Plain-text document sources

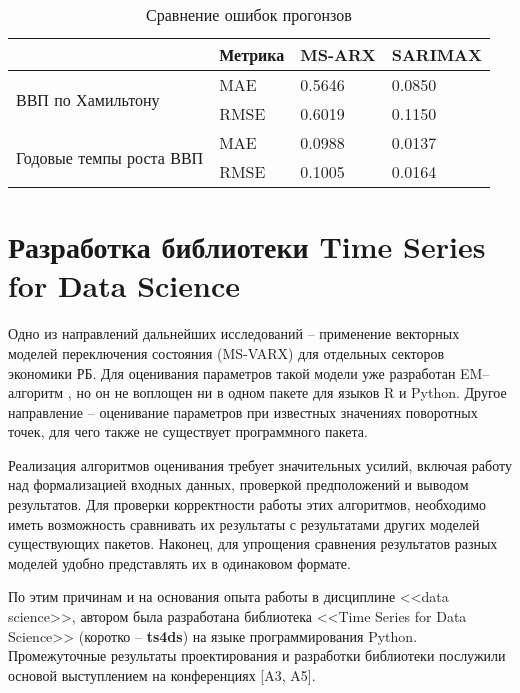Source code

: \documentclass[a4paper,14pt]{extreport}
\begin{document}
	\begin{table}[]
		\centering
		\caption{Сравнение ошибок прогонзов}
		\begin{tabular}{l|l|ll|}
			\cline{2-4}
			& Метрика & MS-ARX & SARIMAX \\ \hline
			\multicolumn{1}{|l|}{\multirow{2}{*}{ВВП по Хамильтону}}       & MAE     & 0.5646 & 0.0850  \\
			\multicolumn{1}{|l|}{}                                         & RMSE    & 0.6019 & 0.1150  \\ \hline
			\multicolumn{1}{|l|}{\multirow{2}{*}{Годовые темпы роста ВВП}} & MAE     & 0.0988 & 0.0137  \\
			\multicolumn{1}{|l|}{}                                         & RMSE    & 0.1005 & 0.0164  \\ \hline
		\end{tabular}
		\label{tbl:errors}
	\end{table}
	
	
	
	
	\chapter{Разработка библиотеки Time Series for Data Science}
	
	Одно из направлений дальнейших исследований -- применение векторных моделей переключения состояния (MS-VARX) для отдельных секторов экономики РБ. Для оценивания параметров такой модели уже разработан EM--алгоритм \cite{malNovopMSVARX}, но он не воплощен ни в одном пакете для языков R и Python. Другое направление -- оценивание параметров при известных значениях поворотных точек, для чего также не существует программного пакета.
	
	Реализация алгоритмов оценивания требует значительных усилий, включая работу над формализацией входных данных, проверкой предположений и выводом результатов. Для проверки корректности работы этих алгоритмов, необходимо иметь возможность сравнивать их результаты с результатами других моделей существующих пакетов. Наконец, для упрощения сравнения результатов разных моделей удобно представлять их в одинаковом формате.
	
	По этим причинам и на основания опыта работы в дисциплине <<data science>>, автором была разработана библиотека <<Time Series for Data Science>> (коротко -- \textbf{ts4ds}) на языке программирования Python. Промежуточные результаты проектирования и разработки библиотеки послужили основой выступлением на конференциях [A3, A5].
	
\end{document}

(Task details):
What is needed is a word-for-word copy of the lines from the start of the data to the line with "0.5646 & 0.0850", inclusive, with no pictures in it.

(Your solution):
Source code

: \documentclass[a4paper,14pt]{extreport}
\begin{document}
	\begin{table}[]
		\centering
		\caption{Сравнение ошибок прогонзов}
		\begin{tabular}{l|l|ll|}
			\cline{2-4}
			& Метрика & MS-ARX & SARIMAX \\ \hline
			\multicolumn{1}{|l|}{\multirow{2}{*}{ВВП по Хамильтону}}       & MAE     & 0.5646 & 0.0850  \\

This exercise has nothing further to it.